Please restate word for word the lines from the top of the entries through the line that contains "- [Set Theory", and do not include any pictures.

Saved entries
============
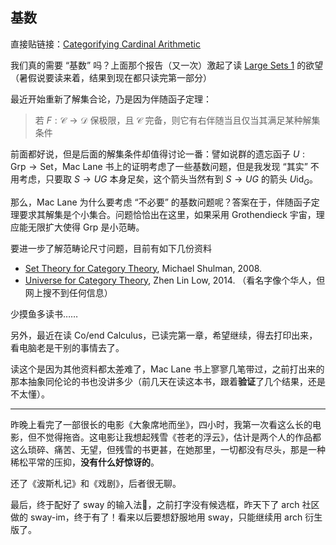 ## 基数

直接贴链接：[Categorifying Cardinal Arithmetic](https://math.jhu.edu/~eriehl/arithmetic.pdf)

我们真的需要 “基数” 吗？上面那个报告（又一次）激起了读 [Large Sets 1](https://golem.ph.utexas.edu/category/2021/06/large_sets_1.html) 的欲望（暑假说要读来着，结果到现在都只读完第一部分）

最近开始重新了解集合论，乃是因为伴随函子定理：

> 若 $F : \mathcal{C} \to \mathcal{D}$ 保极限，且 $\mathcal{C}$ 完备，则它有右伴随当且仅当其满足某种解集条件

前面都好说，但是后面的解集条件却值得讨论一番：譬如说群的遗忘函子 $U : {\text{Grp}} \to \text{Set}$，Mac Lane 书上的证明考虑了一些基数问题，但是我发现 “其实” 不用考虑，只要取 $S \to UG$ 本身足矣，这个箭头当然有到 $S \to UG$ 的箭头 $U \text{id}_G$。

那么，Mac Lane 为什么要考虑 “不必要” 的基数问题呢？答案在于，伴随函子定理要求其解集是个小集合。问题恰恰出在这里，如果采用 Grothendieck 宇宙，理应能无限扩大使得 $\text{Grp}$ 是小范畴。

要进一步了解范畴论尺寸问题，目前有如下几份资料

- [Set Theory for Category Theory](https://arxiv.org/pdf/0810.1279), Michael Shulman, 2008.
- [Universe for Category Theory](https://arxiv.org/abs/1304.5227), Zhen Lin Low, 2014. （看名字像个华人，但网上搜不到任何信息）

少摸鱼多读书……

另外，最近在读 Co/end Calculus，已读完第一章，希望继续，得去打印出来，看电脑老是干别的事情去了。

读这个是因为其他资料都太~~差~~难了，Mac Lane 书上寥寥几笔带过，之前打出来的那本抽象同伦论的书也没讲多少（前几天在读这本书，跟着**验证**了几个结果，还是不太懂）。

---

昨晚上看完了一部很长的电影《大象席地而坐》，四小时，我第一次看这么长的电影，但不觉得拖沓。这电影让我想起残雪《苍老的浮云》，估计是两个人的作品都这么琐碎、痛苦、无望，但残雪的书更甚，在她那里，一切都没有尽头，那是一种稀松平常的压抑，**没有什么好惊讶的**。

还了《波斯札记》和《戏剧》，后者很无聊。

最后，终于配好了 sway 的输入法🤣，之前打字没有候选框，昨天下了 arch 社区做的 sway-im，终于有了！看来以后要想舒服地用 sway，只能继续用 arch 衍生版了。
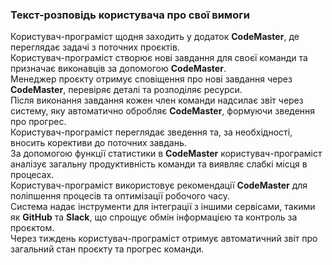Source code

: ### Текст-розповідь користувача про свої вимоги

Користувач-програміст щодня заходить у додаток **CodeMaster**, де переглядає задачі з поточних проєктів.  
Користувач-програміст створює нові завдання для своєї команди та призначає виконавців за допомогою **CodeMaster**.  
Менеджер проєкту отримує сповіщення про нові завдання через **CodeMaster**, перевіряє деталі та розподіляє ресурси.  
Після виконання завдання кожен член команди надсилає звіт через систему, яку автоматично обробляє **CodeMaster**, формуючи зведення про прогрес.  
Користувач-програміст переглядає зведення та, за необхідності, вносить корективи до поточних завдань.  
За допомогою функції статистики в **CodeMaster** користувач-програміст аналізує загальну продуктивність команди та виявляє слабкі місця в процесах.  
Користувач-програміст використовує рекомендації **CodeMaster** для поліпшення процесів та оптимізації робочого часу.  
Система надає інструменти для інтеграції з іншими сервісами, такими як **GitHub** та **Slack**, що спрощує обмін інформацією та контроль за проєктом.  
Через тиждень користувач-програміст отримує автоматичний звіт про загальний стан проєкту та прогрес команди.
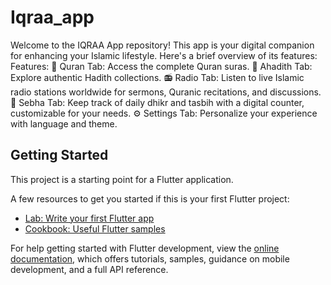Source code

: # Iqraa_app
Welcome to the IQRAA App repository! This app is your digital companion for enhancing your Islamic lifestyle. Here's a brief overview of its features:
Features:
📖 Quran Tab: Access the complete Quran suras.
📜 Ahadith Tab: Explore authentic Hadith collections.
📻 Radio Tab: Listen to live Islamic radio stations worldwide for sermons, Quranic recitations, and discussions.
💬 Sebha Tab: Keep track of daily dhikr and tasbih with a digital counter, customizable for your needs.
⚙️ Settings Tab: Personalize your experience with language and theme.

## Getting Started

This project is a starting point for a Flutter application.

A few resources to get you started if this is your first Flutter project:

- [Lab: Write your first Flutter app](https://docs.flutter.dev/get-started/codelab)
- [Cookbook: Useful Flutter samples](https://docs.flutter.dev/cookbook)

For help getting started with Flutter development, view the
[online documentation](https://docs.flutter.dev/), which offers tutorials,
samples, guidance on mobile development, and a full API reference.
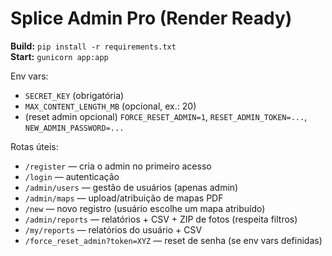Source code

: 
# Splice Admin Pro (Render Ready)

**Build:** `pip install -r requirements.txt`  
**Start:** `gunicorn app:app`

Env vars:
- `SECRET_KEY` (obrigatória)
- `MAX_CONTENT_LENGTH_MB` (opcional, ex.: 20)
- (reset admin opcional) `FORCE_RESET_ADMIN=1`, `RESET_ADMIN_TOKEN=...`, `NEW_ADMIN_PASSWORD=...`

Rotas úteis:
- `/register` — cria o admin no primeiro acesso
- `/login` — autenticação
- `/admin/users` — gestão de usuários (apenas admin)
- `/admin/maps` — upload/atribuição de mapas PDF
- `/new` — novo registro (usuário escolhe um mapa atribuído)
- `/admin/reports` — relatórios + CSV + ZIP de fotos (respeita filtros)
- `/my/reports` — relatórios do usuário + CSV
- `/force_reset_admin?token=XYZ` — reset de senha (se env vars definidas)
============
**Output below:**
 ## 基数

直接贴链接：[Categorifying Cardinal Arithmetic](https://math.jhu.edu/~eriehl/arithmetic.pdf)

我们真的需要 “基数” 吗？上面那个报告（又一次）激起了读 [Large Sets 1](https://golem.ph.utexas.edu/category/2021/06/large_sets_1.html) 的欲望（暑假说要读来着，结果到现在都只读完第一部分）

最近开始重新了解集合论，乃是因为伴随函子定理：

> 若 $F : \mathcal{C} \to \mathcal{D}$ 保极限，且 $\mathcal{C}$ 完备，则它有右伴随当且仅当其满足某种解集条件

前面都好说，但是后面的解集条件却值得讨论一番：譬如说群的遗忘函子 $U : {\text{Grp}} \to \text{Set}$，Mac Lane 书上的证明考虑了一些基数问题，但是我发现 “其实” 不用考虑，只要取 $S \to UG$ 本身足矣，这个箭头当然有到 $S \to UG$ 的箭头 $U \text{id}_G$。

那么，Mac Lane 为什么要考虑 “不必要” 的基数问题呢？答案在于，伴随函子定理要求其解集是个小集合。问题恰恰出在这里，如果采用 Grothendieck 宇宙，理应能无限扩大使得 $\text{Grp}$ 是小范畴。

要进一步了解范畴论尺寸问题，目前有如下几份资料

- [Set Theory for Category Theory](https://arxiv.org/pdf/0810.1279), Michael Shulman, 2008.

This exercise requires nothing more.